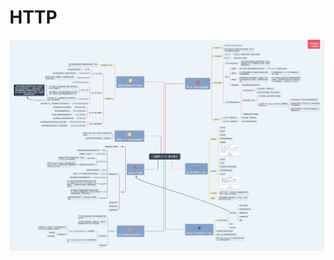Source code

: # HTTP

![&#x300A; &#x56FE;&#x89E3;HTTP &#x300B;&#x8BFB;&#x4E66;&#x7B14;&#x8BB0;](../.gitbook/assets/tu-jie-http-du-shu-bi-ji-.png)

--*--

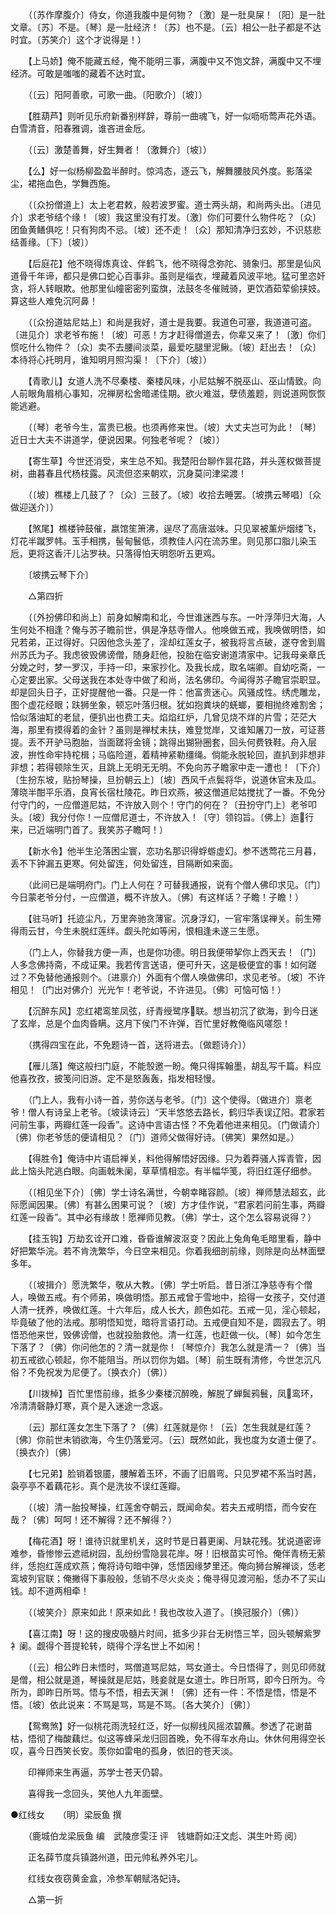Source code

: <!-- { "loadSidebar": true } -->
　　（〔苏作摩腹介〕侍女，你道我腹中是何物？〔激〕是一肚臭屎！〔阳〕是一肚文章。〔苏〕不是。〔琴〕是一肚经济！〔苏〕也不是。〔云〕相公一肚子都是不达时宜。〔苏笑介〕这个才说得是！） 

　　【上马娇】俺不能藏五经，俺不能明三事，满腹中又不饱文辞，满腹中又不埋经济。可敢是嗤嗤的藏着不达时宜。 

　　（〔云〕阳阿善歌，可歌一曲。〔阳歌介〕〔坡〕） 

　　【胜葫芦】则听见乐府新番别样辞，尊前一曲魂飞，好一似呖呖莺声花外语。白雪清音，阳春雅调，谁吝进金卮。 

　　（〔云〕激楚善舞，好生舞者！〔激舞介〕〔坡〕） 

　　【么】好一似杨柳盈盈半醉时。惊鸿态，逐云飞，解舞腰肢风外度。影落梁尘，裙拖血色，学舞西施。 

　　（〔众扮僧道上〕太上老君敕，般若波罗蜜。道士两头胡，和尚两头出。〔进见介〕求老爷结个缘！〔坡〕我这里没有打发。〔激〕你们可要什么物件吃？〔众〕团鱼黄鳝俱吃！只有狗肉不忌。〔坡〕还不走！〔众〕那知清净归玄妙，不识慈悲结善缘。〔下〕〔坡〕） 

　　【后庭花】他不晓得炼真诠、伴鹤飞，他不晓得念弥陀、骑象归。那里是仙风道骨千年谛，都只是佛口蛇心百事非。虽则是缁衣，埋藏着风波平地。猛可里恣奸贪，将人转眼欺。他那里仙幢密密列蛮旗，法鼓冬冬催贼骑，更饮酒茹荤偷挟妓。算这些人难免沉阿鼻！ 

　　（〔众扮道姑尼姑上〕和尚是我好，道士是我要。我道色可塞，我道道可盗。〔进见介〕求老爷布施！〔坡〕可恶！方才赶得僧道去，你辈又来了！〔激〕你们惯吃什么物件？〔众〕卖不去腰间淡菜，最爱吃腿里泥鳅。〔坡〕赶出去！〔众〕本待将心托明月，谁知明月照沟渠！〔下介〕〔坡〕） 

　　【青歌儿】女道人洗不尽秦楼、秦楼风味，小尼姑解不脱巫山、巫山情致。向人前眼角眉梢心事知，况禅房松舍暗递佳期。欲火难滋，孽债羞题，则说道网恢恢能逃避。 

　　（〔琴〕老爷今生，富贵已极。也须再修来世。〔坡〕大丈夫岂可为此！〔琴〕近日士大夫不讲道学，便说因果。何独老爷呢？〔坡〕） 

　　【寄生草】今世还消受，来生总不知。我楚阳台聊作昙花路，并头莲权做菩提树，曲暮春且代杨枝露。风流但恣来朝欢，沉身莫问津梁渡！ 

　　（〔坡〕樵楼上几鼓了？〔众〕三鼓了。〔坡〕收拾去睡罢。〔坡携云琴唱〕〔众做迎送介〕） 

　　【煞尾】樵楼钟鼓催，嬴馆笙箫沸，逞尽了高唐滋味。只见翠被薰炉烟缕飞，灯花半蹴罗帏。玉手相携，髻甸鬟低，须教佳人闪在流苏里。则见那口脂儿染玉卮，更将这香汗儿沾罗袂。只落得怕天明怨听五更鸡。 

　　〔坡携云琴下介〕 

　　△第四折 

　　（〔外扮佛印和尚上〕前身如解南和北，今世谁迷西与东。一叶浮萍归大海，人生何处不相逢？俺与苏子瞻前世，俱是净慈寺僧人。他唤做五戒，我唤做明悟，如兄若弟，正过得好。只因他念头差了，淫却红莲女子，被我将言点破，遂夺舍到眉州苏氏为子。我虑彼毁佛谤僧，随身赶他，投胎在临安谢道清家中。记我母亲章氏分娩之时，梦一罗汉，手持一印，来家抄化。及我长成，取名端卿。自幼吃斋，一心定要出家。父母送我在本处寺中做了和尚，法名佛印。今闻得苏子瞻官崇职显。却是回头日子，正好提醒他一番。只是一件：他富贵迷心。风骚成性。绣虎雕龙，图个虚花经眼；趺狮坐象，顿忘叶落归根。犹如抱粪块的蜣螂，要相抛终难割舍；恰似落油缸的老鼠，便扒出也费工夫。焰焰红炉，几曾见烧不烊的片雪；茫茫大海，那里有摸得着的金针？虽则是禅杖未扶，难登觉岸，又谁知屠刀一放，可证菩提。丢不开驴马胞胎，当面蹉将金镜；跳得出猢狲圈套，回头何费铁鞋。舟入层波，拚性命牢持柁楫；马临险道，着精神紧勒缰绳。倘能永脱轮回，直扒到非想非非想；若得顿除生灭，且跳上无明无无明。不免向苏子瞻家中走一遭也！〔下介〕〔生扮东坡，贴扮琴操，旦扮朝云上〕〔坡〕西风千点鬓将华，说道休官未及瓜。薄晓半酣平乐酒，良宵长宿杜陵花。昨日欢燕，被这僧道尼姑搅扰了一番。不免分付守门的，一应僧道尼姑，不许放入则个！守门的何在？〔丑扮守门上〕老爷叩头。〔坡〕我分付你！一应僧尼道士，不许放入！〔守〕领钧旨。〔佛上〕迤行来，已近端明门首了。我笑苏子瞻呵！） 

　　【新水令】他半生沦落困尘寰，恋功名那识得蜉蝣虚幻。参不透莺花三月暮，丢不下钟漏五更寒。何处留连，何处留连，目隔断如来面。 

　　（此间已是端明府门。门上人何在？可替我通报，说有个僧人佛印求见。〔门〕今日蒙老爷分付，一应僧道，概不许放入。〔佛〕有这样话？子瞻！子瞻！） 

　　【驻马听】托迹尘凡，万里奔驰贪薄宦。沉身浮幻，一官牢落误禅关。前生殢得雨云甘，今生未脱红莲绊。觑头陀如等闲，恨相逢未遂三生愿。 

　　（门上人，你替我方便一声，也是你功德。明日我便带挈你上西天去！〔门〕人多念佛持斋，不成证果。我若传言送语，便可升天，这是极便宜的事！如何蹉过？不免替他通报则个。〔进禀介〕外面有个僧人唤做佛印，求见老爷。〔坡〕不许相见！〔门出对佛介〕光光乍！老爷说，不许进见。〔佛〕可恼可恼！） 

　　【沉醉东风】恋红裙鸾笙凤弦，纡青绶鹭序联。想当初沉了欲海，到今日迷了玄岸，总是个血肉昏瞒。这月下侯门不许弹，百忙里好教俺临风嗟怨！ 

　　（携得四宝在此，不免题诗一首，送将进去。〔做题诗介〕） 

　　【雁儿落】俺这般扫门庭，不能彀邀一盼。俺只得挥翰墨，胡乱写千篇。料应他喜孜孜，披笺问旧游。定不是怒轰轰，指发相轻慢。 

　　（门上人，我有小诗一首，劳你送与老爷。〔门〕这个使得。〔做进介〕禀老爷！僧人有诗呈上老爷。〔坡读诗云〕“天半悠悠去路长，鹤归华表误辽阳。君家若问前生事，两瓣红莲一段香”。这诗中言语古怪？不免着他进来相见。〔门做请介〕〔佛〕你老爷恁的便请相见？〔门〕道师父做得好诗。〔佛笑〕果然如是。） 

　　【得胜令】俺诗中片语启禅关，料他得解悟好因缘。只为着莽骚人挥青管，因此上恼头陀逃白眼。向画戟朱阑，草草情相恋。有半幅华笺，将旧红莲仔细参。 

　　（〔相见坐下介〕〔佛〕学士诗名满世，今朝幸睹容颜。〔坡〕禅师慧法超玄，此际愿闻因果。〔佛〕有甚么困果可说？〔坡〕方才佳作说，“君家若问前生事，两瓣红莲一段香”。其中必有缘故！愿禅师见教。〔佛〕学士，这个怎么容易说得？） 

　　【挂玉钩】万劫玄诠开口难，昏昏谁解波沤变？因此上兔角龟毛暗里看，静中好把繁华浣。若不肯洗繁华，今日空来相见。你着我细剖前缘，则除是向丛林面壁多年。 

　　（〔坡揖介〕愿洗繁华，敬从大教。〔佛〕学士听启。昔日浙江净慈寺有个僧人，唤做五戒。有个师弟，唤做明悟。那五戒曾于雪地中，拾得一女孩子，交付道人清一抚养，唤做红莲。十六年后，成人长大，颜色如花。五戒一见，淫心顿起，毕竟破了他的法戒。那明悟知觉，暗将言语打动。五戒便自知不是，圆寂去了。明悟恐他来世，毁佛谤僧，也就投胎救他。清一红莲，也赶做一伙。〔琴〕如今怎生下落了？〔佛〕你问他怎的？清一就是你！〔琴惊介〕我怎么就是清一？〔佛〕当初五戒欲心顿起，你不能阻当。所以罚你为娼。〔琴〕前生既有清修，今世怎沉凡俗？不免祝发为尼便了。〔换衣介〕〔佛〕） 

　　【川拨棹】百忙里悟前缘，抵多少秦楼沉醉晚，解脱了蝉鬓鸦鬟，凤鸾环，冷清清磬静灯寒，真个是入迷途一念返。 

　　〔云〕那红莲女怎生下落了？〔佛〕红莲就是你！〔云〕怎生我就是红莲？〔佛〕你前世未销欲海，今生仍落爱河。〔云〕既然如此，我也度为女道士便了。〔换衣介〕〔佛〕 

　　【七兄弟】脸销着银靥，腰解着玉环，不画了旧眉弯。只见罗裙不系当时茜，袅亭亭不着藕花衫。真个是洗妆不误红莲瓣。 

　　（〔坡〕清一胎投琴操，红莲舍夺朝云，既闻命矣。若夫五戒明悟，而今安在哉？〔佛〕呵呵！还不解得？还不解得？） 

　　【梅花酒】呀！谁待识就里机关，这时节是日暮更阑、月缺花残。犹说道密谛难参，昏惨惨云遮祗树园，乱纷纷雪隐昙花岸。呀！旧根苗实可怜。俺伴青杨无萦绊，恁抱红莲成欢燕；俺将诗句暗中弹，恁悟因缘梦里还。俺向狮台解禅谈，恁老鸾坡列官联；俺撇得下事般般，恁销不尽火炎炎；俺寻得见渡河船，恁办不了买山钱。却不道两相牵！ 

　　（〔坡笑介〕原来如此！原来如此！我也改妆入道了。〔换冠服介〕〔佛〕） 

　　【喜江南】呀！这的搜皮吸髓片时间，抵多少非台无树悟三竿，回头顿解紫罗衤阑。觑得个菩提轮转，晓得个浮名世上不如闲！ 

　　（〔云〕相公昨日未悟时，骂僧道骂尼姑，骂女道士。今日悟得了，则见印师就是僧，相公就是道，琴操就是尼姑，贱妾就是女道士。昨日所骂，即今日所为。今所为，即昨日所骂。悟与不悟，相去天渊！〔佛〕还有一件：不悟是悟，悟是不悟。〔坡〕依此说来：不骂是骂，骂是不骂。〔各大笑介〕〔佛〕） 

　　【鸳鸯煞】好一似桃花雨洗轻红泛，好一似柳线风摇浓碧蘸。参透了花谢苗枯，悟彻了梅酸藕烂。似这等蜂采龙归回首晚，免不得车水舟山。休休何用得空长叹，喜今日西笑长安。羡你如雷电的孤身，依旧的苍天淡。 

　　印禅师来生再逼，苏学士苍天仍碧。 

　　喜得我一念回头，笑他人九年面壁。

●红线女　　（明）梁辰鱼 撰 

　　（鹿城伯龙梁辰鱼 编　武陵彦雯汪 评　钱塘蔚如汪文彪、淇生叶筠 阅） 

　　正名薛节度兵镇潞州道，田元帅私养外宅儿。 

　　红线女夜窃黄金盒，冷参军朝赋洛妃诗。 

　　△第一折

--*--

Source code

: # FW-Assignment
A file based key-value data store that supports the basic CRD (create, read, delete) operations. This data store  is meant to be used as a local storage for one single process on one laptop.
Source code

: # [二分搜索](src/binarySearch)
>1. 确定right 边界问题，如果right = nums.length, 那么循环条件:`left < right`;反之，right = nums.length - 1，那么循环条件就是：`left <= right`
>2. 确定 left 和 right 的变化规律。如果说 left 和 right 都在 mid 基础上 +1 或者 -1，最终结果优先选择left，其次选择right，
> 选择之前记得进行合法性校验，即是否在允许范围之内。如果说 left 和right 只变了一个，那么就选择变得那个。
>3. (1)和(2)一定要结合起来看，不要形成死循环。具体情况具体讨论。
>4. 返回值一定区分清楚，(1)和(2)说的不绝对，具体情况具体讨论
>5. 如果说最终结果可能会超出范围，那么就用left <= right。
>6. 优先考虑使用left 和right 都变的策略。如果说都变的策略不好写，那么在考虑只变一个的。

--*--

- Directions
Among the records above, find each line containing the string "君家若问前生事" and copy it.

- Task result
　　（门上人，我有小诗一首，劳你送与老爷。〔门〕这个使得。〔做进介〕禀老爷！僧人有诗呈上老爷。〔坡读诗云〕“天半悠悠去路长，鹤归华表误辽阳。君家若问前生事，两瓣红莲一段香”。这诗中言语古怪？不免着他进来相见。〔门做请介〕〔佛〕你老爷恁的便请相见？〔门〕道师父做得好诗。〔佛笑〕果然如是。） 
　　（〔相见坐下介〕〔佛〕学士诗名满世，今朝幸睹容颜。〔坡〕禅师慧法超玄，此际愿闻因果。〔佛〕有甚么困果可说？〔坡〕方才佳作说，“君家若问前生事，两瓣红莲一段香”。其中必有缘故！愿禅师见教。〔佛〕学士，这个怎么容易说得？） 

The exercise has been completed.